Extracted data entries:

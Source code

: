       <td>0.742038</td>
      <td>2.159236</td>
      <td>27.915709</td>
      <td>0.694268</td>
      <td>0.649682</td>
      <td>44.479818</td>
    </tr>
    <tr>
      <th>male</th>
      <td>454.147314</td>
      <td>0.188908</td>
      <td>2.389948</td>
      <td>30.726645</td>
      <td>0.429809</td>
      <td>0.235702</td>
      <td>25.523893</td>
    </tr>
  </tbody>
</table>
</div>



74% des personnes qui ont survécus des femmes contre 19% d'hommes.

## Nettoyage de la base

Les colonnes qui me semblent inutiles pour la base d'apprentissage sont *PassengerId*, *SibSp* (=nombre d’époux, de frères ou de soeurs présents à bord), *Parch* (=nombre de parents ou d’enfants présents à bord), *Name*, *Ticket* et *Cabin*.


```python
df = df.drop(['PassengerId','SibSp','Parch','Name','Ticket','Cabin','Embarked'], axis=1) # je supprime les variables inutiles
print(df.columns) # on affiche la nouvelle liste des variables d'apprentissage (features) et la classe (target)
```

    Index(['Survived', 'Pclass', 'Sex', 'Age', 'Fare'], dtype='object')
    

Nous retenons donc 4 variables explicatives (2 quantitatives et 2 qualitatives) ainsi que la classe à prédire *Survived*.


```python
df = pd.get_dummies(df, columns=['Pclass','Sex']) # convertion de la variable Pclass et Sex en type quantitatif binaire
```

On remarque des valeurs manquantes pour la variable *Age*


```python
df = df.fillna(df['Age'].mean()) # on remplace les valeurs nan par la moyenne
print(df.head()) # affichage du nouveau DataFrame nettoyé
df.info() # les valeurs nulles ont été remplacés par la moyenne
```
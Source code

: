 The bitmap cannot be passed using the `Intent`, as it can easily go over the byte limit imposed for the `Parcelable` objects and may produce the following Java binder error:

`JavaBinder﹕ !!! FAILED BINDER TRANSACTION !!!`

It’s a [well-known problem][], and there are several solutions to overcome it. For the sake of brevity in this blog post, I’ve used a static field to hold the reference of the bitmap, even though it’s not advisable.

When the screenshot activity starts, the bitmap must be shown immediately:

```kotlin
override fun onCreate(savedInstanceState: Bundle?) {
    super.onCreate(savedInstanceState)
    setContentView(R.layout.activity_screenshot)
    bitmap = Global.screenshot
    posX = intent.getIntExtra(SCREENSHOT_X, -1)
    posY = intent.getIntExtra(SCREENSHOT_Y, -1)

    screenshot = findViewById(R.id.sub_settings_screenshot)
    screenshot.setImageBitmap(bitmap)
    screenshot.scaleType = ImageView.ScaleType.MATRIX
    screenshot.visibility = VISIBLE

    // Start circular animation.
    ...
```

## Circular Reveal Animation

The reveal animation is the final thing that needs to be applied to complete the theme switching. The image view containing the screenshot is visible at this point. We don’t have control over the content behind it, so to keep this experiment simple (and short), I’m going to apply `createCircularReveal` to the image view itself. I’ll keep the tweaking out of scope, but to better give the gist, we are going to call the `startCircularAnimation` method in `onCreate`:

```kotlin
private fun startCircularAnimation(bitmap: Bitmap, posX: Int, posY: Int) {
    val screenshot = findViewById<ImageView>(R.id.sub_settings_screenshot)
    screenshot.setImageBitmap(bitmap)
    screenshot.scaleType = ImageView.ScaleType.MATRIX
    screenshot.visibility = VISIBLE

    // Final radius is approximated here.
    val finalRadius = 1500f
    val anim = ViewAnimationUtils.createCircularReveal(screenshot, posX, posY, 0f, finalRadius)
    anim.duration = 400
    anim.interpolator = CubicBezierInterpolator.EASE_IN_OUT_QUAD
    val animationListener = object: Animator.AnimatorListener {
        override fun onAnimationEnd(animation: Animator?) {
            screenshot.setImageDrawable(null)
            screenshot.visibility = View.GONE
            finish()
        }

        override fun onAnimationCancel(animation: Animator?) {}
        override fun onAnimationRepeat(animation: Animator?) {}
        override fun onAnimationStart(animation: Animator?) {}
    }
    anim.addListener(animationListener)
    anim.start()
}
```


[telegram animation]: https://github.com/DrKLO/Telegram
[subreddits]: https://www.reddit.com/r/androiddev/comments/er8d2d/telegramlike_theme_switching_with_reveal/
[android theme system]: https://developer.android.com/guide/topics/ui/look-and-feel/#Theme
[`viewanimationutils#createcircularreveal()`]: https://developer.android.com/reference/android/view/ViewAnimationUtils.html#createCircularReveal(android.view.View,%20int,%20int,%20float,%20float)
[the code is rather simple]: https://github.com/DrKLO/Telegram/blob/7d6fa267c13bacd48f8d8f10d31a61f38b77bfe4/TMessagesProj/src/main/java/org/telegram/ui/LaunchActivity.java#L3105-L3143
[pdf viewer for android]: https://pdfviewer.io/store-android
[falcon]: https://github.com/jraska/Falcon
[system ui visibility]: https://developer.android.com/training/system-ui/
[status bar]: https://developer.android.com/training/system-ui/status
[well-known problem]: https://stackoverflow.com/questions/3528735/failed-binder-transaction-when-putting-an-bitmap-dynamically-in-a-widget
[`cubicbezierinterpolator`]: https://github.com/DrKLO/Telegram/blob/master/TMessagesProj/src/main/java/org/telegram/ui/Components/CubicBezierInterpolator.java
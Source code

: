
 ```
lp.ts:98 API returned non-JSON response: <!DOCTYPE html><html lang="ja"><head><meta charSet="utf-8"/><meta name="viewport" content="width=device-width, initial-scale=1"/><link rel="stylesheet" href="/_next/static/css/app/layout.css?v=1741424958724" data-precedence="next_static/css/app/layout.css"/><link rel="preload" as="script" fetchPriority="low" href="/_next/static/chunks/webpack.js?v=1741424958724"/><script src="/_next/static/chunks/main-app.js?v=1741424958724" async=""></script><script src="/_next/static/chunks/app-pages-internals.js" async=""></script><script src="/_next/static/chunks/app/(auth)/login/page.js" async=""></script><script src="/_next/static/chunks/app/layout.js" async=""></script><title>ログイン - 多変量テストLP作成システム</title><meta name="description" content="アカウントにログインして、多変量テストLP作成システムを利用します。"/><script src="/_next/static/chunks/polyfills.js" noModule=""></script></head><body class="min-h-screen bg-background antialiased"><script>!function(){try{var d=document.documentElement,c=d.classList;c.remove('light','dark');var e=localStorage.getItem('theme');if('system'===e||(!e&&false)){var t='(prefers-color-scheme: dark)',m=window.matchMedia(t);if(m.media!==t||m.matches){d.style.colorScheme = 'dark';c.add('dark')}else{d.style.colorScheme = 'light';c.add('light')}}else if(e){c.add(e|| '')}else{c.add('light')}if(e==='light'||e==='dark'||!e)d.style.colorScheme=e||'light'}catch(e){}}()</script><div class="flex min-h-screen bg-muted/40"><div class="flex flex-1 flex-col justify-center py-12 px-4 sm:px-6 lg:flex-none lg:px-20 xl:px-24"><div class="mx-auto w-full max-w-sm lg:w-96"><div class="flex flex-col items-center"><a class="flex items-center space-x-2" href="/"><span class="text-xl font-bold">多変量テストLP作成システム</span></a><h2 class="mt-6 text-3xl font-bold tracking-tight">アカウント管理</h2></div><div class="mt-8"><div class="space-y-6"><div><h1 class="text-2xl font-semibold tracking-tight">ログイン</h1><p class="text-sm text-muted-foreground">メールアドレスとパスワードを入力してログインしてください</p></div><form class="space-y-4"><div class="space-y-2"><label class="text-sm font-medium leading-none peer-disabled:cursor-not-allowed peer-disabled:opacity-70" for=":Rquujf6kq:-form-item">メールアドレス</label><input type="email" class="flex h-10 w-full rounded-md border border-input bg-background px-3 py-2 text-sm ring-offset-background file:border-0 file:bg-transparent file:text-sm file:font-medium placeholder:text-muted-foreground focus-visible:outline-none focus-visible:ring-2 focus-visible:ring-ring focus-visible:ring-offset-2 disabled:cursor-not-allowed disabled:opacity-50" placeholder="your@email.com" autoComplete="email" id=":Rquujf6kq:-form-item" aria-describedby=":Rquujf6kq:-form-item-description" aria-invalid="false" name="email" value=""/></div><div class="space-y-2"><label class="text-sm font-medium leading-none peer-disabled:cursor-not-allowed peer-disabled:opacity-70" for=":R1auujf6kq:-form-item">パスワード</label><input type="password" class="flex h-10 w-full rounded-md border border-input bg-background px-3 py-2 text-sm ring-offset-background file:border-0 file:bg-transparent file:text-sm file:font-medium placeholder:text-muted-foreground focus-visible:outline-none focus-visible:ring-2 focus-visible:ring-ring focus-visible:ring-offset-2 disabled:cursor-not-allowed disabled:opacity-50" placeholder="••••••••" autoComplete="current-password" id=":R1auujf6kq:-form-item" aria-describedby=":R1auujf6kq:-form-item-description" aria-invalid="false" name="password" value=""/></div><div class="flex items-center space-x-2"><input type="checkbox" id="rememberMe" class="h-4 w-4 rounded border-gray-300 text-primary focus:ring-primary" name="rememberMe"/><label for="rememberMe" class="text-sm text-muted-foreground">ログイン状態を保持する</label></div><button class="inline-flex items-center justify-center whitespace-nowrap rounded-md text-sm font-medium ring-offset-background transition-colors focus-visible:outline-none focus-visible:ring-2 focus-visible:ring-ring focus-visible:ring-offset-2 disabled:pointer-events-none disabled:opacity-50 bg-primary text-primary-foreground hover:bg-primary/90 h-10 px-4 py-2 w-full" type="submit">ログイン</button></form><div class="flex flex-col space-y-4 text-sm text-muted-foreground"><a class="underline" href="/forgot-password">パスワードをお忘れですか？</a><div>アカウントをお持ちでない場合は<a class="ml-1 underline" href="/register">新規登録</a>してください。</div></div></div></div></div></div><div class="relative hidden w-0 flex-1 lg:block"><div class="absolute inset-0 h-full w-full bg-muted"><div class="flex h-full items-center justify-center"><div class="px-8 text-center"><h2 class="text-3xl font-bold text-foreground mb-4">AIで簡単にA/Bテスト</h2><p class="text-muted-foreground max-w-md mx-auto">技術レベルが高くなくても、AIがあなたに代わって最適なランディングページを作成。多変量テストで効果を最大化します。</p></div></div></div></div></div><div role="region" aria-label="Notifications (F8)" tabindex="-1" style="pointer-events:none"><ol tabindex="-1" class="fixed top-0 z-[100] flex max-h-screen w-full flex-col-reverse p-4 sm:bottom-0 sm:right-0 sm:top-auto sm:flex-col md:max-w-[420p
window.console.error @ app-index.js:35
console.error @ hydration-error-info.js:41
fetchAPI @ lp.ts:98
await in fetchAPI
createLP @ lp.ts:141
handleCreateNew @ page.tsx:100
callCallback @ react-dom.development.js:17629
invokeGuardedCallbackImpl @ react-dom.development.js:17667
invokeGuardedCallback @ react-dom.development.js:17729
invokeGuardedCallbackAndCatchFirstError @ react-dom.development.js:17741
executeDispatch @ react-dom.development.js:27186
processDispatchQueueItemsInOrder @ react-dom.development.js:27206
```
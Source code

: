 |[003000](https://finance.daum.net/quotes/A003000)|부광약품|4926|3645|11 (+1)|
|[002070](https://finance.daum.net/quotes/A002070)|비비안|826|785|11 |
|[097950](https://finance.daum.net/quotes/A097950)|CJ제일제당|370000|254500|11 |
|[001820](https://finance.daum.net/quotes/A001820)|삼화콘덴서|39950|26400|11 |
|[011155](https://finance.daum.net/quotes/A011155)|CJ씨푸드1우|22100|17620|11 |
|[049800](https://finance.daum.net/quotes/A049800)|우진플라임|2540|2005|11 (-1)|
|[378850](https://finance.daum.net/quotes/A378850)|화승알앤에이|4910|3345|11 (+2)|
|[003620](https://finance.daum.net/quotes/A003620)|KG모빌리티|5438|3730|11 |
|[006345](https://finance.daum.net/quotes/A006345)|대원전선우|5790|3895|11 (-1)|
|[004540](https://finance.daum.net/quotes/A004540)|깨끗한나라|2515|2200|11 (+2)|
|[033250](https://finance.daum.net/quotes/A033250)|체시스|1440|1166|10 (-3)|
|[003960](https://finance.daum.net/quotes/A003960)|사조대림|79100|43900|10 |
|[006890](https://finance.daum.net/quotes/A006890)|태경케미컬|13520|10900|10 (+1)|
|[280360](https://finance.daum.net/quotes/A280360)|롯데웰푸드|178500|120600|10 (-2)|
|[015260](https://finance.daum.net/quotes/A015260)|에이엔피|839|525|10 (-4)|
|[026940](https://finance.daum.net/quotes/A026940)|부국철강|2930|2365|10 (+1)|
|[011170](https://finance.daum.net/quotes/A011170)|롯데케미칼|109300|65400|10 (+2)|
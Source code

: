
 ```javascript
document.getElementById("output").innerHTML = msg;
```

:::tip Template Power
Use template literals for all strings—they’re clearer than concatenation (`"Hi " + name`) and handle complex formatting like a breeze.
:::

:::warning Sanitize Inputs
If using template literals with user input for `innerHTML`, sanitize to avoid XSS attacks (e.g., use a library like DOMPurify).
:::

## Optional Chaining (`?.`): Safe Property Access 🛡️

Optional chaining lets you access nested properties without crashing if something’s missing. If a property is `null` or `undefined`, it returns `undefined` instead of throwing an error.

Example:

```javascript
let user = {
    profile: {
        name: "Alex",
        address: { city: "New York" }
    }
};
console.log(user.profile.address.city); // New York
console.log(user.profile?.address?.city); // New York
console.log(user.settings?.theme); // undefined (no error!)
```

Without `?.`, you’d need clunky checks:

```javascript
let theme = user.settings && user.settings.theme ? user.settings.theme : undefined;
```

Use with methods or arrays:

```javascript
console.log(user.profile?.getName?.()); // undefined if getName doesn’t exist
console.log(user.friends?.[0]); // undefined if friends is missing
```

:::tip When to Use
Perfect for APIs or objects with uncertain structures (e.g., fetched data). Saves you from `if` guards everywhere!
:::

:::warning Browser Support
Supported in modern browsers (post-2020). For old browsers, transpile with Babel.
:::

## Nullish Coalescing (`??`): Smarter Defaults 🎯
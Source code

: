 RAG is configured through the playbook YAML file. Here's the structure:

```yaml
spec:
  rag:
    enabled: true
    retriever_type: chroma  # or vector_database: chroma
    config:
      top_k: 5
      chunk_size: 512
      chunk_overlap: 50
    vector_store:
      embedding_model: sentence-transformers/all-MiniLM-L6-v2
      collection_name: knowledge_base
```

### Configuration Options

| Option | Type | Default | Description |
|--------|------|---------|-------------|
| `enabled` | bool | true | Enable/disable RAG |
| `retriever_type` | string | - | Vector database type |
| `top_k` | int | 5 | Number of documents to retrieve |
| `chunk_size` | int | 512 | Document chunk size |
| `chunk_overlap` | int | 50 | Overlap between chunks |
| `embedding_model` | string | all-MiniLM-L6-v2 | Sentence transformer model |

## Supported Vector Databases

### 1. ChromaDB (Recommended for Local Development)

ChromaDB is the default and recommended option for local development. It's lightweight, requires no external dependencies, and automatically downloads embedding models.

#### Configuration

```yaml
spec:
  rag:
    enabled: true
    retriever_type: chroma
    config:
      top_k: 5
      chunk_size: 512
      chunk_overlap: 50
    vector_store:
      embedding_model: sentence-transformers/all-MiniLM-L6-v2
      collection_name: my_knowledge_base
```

## Exercise requirements
Note every line of the entries in which "Ticket" appears, and copy it down.

## Solution to this exercise
Les colonnes qui me semblent inutiles pour la base d'apprentissage sont *PassengerId*, *SibSp* (=nombre d’époux, de frères ou de soeurs présents à bord), *Parch* (=nombre de parents ou d’enfants présents à bord), *Name*, *Ticket* et *Cabin*.
df = df.drop(['PassengerId','SibSp','Parch','Name','Ticket','Cabin','Embarked'], axis=1) # je supprime les variables inutiles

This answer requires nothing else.